Last week it was reported that the Government is against advisers applying “consultancy charging” to members joining an employer sponsored pension scheme under the new auto enrolment regulations.
At least one national newspaper referred to advisers charging “rip-off” fees and explained that as much as £450 of the first year’s contributions might be taken by the adviser.
There is no denying that advisers charge for their services; we certainly do and to bring a new member into a pension scheme where advice is provided to them about important subjects, such as which investment funds to choose, we would certainly charge a fee of this magnitude.
As to whether this fee is paid by the employee, the employer or shared by them then we are pretty agnostic on the subject.
The problem with such a pejorative term as “rip-off” is that it implies a huge benefit to the person doing the so called “ripping-off. But an analysis of what happens to that fee of £450 is I believe rather telling.
Direct regulatory costs are some 9% of that £450 or £40.50. So the employee is paying quite handsomely for the protection that most of us would agree they deserve.

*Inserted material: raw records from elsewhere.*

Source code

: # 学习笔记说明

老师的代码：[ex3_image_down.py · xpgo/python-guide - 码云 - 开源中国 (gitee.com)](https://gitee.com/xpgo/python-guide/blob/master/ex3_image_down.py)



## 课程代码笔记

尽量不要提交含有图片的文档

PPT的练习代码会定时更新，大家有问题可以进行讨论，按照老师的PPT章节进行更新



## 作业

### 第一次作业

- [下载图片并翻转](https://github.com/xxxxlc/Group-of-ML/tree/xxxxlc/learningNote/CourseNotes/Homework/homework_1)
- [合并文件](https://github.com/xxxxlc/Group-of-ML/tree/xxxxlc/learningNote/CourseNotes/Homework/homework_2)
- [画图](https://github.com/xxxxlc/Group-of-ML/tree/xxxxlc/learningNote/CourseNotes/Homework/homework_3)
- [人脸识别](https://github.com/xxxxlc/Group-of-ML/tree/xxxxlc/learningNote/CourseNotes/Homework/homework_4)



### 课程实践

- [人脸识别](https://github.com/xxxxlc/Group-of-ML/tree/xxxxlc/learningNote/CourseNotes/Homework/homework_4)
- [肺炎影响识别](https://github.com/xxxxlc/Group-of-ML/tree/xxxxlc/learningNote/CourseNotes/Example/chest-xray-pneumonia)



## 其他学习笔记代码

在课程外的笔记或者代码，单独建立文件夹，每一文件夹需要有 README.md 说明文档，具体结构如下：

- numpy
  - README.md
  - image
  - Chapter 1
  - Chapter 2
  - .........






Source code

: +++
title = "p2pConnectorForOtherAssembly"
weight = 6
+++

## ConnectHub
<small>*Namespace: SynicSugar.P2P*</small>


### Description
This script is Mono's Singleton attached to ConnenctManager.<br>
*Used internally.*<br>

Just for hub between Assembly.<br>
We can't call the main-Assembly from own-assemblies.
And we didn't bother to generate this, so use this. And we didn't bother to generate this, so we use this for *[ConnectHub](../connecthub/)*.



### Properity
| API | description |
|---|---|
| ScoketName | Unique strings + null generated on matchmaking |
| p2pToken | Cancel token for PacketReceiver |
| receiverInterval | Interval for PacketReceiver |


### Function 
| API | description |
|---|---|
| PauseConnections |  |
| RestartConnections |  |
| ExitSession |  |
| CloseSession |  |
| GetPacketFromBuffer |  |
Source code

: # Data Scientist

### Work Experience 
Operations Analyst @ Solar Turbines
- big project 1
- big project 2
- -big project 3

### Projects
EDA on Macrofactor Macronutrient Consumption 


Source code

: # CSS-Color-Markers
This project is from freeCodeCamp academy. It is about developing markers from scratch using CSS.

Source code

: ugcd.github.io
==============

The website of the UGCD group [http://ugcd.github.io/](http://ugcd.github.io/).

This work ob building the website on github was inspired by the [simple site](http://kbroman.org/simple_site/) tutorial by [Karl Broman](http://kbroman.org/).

A further 8% or £36 is the cost of the technology that we need to ensure product and investment fund research is carried out to a high standard.
8.5% or £38.25 is the cost of the office, things such as rent and rates utilities etc.
A substantial amount of the fee is the cost of staff salaries, National Insurance and income tax; in fact 47% or £211.50 is expended this way.
Professional fees for such services as our Accountant are 3.8% or £17.10.
Transport and petrol costs amount to a further 4.2% or £18.90.
As a limited company we have to pay corporation tax on our profits (and I am pleased to say that despite all these costs we do actually make a profit) 3.5% or £15.75 and finally the shareholders receive a dividend payment of 16% or £72.
As a firm we are constantly seeking ways to reduce our business costs but as all business owners will know, there is a point where further cost cuts are simply not possible.
So unless those commentators are saying that intermediary firms should be run as a charity I am afraid that £450 seems to me to be a very reasonable fee to pay for the required professional services and absolutely not a “rip-off”!